EXERCISE DATA below:

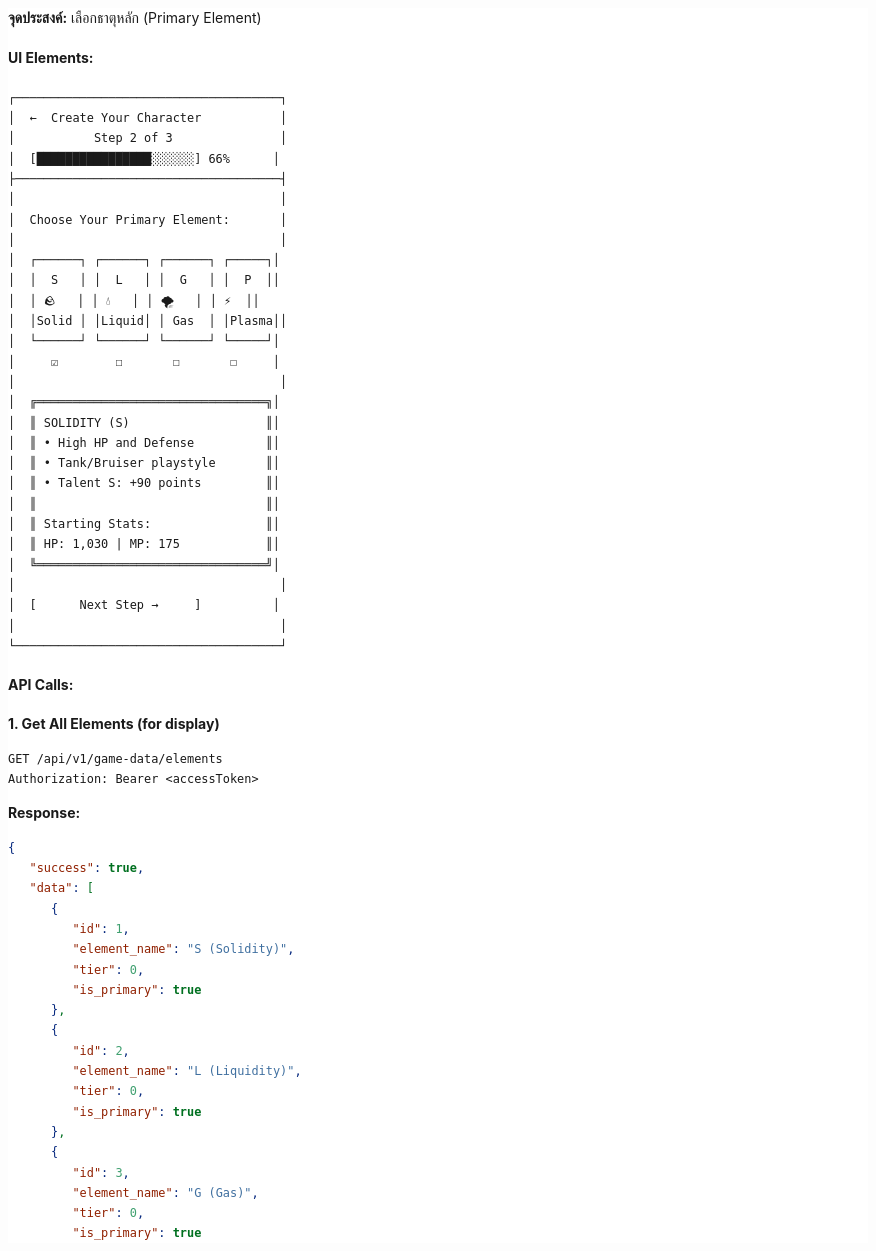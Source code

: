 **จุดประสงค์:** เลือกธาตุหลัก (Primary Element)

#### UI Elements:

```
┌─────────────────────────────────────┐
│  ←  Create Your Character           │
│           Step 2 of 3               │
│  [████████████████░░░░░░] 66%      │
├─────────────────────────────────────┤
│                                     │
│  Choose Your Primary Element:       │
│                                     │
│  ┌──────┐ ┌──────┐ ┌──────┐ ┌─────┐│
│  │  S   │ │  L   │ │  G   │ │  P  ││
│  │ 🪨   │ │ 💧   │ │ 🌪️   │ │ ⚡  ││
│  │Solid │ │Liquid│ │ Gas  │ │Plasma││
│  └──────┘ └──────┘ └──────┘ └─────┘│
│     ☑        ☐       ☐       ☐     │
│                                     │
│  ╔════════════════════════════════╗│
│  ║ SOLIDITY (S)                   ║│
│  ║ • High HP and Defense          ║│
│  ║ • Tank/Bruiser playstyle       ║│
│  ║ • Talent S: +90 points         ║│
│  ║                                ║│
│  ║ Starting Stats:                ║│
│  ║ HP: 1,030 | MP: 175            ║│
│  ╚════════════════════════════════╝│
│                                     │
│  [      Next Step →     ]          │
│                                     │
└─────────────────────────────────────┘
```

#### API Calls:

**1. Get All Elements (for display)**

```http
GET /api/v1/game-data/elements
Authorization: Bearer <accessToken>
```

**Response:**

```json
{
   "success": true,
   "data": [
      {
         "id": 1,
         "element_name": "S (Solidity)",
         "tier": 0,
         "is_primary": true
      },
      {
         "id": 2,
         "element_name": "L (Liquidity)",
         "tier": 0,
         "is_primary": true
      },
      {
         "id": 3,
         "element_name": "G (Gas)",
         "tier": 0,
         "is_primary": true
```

End of EXERCISE DATA.
EXERCISE DATA below:

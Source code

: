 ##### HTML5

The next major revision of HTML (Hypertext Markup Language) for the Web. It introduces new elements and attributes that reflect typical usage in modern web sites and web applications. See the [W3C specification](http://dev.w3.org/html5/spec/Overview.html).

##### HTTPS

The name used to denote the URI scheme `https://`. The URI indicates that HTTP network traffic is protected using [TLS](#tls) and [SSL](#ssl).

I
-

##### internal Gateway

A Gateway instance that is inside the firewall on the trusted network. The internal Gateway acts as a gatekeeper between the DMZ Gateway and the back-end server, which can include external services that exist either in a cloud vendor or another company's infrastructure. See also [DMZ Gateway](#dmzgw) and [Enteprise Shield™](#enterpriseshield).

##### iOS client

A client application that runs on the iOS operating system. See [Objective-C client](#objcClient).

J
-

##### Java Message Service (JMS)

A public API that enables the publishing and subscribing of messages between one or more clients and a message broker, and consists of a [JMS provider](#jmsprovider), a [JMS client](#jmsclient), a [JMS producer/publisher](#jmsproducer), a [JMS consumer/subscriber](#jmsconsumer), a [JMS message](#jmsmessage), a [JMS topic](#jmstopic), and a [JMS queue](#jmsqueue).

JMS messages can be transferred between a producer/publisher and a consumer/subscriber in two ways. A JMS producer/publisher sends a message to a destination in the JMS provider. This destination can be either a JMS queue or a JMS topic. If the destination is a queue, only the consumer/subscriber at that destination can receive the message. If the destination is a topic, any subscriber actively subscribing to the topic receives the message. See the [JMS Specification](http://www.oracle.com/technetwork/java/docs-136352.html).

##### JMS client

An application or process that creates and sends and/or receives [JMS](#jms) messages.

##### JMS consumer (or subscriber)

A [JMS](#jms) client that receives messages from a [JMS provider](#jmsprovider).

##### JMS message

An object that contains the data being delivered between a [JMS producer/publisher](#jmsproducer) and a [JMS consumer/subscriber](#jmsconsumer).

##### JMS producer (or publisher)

End of EXERCISE DATA.
EXERCISE DATA below:

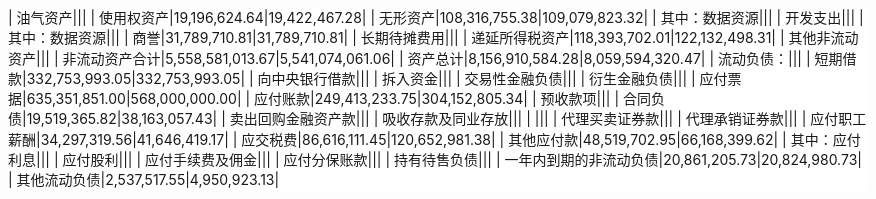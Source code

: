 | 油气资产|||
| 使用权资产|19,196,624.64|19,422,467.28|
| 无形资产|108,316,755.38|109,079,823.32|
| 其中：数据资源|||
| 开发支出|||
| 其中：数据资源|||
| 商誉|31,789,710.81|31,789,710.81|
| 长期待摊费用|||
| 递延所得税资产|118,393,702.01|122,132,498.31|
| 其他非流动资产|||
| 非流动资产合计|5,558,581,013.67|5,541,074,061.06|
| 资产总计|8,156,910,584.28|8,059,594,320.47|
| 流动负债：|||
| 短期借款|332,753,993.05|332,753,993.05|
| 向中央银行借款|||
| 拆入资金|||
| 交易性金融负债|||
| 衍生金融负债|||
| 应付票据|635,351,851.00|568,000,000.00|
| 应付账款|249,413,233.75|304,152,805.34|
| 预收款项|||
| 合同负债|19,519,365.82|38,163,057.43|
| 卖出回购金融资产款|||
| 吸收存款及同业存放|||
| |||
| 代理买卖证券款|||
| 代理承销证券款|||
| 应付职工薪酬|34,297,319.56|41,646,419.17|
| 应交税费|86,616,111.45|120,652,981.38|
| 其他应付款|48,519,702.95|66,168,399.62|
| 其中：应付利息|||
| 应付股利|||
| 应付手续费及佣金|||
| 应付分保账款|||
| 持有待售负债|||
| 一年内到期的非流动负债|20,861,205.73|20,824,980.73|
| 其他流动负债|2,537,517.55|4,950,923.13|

End of EXERCISE DATA.

• [WHAT IS NEEDED] Wherever "Gateway" appears in a line of the entries, copy that line.

• [YOUR SOLUTION]
##### internal Gateway
A Gateway instance that is inside the firewall on the trusted network. The internal Gateway acts as a gatekeeper between the DMZ Gateway and the back-end server, which can include external services that exist either in a cloud vendor or another company's infrastructure. See also [DMZ Gateway](#dmzgw) and [Enteprise Shield™](#enterpriseshield).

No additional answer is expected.